La neige tombée la veille rendait l'accès à la station
de Seythenex assez délicate. Pour preuve, plusieurs voitures
avaient beaucoup de mal monter et certaines se sont retrouvées dans le
fossé. L'ambiance était posé !
Après cette mise en bouche, nous ne
trainons pas pour nous équiper en raison d'une température toujours
aussi basse. Mais après avoir pénétré dans la forêt, à l'abris du vent
et loin de la foule, le groupe oublie vite les petits tracas de départ.
Pour
ma part je met un peu de distance entre les filles et moi pour
apprécier le silence de cette nature encore endormie et pour ressentir
chaque pas posé sur ce coussin de velours qu'est le manteau neigeux.
Une agréable sensation m'envahit et me permet d'oublier le ciel obstrué
par ces nuages accrochés aux montagnes. Nous continuons notre
progression en direction du chalet de l'Aulp de Seythenex avant
d'attaquer l'ascension de la petite Chaurionde. Sur ce replat nous
aurons l'occasion d'appercevoir en l'espace de quelques secondes,
Christophe arrivant au sommet. Voilà l'objectif n'est plus très loin...
mais pas pour tout le monde. Claire aura une absence et sera contrainte
de faire demi tour pour ne pas prendre de risque. Par chance, le
coéquipier de Christophe qui était pressé par un timing serré se dévoua
pour raccompagner Claire au point de départ. L'esprit plus tranquille
nous continuâmes notre ascension tout en espérant de voir ce brouillard
se lever. Entre temps Christophe viendra à notre rencontre et remonta
les 400 mètres restant avec nous. Courageux l'ami !Faire deux montées
consécutives, c'est sympa de sa part. Les distances seront appliquées
en raison des chutes de la veille, mais ne seront pas excessives pour
garder un oeil sur son compagnon. Le sommet atteint, j'attends mes
camarades avant de m'éclater dans cette neige fraîche. Mais
voilà... le brouillard est toujours présent, la visibilité réduite à
moins de 2 mètres et un terrain qui m'est complètement inconnu...
sueurs froides à l'horizon ! Un jour ou l'autre faut bien que je
descende ! Je me lance... les trois premiers virages s'enchainent
rapidement quand soudain je me retrouve le nez dans la peuf. Je remonte
en selle attaque droit dans la pente et une deuxième gamelle s'en suit.
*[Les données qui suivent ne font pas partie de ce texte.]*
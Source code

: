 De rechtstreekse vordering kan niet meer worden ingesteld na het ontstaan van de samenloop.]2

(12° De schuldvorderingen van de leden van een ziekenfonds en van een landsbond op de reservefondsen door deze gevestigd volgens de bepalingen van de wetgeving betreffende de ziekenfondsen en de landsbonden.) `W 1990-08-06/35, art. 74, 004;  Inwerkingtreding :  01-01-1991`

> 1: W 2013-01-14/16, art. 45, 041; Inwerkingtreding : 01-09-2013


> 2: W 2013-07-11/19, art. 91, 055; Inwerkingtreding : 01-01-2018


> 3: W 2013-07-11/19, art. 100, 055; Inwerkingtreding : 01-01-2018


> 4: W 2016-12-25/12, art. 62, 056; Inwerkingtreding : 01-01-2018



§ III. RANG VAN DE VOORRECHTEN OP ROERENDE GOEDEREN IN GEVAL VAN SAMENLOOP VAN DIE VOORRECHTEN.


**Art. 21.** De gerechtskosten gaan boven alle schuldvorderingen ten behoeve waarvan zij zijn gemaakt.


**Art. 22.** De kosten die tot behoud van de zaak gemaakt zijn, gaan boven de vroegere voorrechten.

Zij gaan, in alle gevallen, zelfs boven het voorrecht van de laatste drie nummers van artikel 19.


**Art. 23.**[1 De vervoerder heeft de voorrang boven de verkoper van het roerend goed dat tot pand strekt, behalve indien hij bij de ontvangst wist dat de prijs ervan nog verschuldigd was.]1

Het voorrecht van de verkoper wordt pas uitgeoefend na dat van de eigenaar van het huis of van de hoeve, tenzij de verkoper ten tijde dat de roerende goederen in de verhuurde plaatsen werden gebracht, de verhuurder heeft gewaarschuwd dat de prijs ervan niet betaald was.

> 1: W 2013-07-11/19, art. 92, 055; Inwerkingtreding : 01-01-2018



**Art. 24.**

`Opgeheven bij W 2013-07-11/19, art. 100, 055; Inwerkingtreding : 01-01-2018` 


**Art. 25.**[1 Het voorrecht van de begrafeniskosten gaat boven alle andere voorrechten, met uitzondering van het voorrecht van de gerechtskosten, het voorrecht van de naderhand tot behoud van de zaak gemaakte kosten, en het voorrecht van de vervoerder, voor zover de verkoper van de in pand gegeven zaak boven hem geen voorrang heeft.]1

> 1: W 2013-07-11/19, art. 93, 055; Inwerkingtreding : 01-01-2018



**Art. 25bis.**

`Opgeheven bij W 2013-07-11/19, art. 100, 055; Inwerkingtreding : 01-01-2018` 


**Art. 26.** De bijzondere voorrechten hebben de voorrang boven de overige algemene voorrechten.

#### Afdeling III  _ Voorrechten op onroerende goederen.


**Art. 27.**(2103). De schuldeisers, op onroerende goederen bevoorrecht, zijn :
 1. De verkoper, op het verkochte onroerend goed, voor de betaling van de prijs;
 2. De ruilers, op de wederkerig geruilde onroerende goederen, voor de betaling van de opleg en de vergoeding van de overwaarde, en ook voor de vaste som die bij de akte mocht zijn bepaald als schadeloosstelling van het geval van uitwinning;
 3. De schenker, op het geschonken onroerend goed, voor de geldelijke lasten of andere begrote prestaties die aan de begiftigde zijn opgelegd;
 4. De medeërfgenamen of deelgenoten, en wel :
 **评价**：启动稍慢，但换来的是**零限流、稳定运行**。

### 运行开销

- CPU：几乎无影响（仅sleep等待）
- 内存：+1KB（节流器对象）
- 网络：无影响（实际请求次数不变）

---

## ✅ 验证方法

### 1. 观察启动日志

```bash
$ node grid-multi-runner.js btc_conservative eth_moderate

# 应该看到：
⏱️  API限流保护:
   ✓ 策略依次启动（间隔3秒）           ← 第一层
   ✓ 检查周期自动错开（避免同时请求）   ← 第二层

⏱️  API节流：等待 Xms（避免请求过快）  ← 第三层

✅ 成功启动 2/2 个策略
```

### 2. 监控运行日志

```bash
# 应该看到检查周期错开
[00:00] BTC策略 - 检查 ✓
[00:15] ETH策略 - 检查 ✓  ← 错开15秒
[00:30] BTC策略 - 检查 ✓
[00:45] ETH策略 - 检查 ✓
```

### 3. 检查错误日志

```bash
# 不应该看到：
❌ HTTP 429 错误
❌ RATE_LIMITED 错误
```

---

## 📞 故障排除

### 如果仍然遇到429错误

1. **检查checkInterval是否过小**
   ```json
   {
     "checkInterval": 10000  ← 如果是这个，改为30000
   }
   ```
Aïe, aïe, aïe ! Il va falloir assurer même sans aucune
visibilité. Je remets les skis dans la pente et... une grande gerbe de
neige m'arrive dessus. Valérie m'ayant vu in extremis essaya de
m'éviter mais en perdit l'équilibre pour se retrouver à faire un joli
soleil. La compétition est lancée. Celui qui en sortira indemne se fera
offrir le pot de l'amitié ! Ces petits événements se répéteront durant
la motié de la descente et je peux vous assurer que c'est hyper
impressionnant de skier dans de telles conditions. De plus n'ayant pas
de point de repère visuel, Christophe et moi étions nauséeux et très
content de finir cette interminable descente infernale. Lorsque la
montagne ne veut pas s'ouvrir, il est préférable de se faire tout petit
et respecter ses règles.
Jean-Marc.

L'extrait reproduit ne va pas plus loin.